Metal oxides have been developed for various industrial as well as domestic applications in volatile organic compound (VOC) detection due to their portability, low cost, ease of use, and real-time operability. In order to attain higher sensitivity, better selectivity, lower working temperature and faster responsivity, nanostructured metal oxide materials have been investigated owing to their increased surface-to-volume ratios and reactive surface areas compared with bulk. Selectivity remains a major challenge for commercial metal oxide gas sensor devices, although several ways, for instance, cross-sensitivity adjustment, gas presentation by other instrument and electronic noses, have been developed to address this challenge.
Metal Organic Framework (MOF) is a class of crystalline framework-structured material constructed by connecting metal center with organic linker. These materials feature ultra large surface areas, regular pores, tunable framework structures, as well as open-metal sites. They demonstrate potential applications on catalysis, gas storage and separation, drug delivery, nanoscale reactors and proton conduction. Their selective gas adsorption behavior makes MOF attractive for over-coming the selectivity problem in gas sensor.

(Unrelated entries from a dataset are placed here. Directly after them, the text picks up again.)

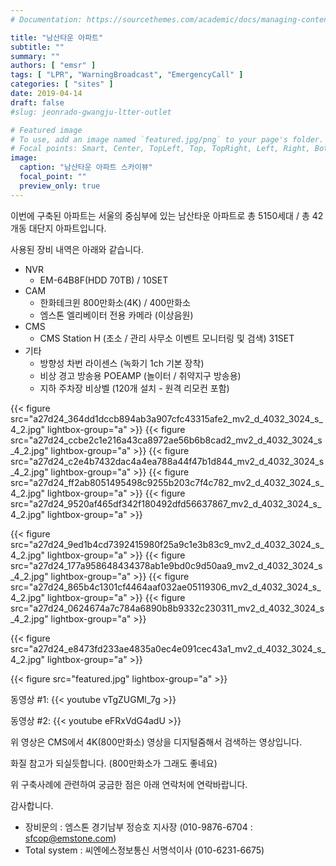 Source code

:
 ```yaml
---
# Documentation: https://sourcethemes.com/academic/docs/managing-content/

title: "남산타운 아파트"
subtitle: ""
summary: ""
authors: [ "emsr" ]
tags: [ "LPR", "WarningBroadcast", "EmergencyCall" ]
categories: [ "sites" ]
date: 2019-04-14
draft: false
#slug: jeonrado-gwangju-ltter-outlet

# Featured image
# To use, add an image named `featured.jpg/png` to your page's folder.
# Focal points: Smart, Center, TopLeft, Top, TopRight, Left, Right, BottomLeft, Bottom, BottomRight.
image:
  caption: "남산타운 아파트 스카이뷰"
  focal_point: ""
  preview_only: true
---
```


이번에 구축된 아파트는 서울의 중심부에 있는 남산타운 아파트로 총 5150세대 / 총 42개동 대단지 아파트입니다.

사용된 장비 내역은 아래와 같습니다.

- NVR
  - EM-64B8F(HDD 70TB) / 10SET
- CAM
  - 한화테크윈 800만화소(4K) / 400만화소
  - 엠스톤 엘리베이터 전용 카메라 (이상음원)
- CMS
  - CMS Station H (초소 / 관리 사무소 이벤트 모니터링 및 검색) 31SET
- 기타
  - 방향성 차번 라이센스 (녹화기 1ch 기본 장착)
  - 비상 경고 방송용 POEAMP (놀이터 / 취약지구 방송용)
  - 지하 주차장 비상벨 (120개 설치 - 원격 리모컨 포함)

{{< figure src="a27d24_364dd1dccb894ab3a907cfc43315afe2_mv2_d_4032_3024_s_4_2.jpg"
           lightbox-group="a" >}}
{{< figure src="a27d24_ccbe2c1e216a43ca8972ae56b6b8cad2_mv2_d_4032_3024_s_4_2.jpg"
           lightbox-group="a" >}}
{{< figure src="a27d24_c2e4b7432dac4a4ea788a44f47b1d844_mv2_d_4032_3024_s_4_2.jpg"
           lightbox-group="a" >}}
{{< figure src="a27d24_ff2ab8051495498c9255b203c7f4c782_mv2_d_4032_3024_s_4_2.jpg"
           lightbox-group="a" >}}
{{< figure src="a27d24_9520af465df342f180492dfd56637867_mv2_d_4032_3024_s_4_2.jpg"
           lightbox-group="a" >}}

{{< figure src="a27d24_9ed1b4cd7392415980f25a9c1e3b83c9_mv2_d_4032_3024_s_4_2.jpg"
           lightbox-group="a" >}}
{{< figure src="a27d24_177a958648434378ab1e9bd0c9d50aa9_mv2_d_4032_3024_s_4_2.jpg"
           lightbox-group="a" >}}
{{< figure src="a27d24_865b4c1301cf4464aaf032ae05119306_mv2_d_4032_3024_s_4_2.jpg"
           lightbox-group="a" >}}
{{< figure src="a27d24_0624674a7c784a6890b8b9332c230311_mv2_d_4032_3024_s_4_2.jpg"
           lightbox-group="a" >}}

{{< figure src="a27d24_e8473fd233ae4835a0ec4e091cec43a1_mv2_d_4032_3024_s_4_2.jpg"
           lightbox-group="a" >}}

{{< figure src="featured.jpg" lightbox-group="a" >}}

동영상 #1:
{{< youtube vTgZUGMl_7g >}}
&nbsp;

동영상 #2:
{{< youtube eFRxVdG4adU >}}
&nbsp;

위 영상은 CMS에서 4K(800만화소) 영상을 디지털줌해서 검색하는 영상입니다.

화질 참고가 되실듯합니다. (800만화소가 그래도 좋네요)

위 구축사례에 관련하여 궁금한 점은 아래 연락처에 연락바랍니다.

감사합니다.

- 장비문의 : 엠스톤 경기남부 정승호 지사장 (010-9876-6704 : sfcop@emstone.com)
- Total system : 씨엔에스정보통신 서명석이사 (010-6231-6675)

Researchers lead by professor Gang Xu from Fujian Institute of Research on the Structure of Matter, Chinese Academy of Sciences, proposed a new material design strategy to enhance the performance of chemiresistor gas sensor by combining the high sensitivity of nanostructured MOX with the high selectivity and catalytic activity of MOF into one material. Their work is now published in peer-reviewed journal, Advanced Materials.
First, MOX nanowire is used as core material for gas sensing reaction and subsequent electrical signal transport. By coating a thin film of MOF on the surface of the MOX nanowire, a MOX and MOF core-sheath nanowire materials is obtained. The porous sheath material is used to selectively usher desired target species and reject interfering gases from passing through to reach MOX surface. In this manner, the selectivity of MOX gas sensor could be significantly improved. Catalytic properties of MOF may also be introduced into such materials to enhance their sensing performance.
For the first time, the above described strategy was successfully demonstrated by coating a layer of hydrophobic and catalytic ZIF-CoZn (isostructural with ZIF-8(Zn) or ZIF-67(Co)) thin film on ZnO to form a core-sheath nanowire array for chemiresistor gas sensor. The gas sensor based on this new material shows the best selectivity between acetone and humidity so far, and the coefficient of variation (CV) with only 7.4% was achieved in large relative humidity range. In addition, compared with the MOX sensor without MOF sheath, significantly improved performances were achieved: 1) the response was enhanced ~20 times; 2) the detection limit was improved by ~2 orders of magnitude; 3) the response & recovery behaviour were accelerated by 48 and 470%, respectively; 4) the operating temperature was decreased by ~125oC.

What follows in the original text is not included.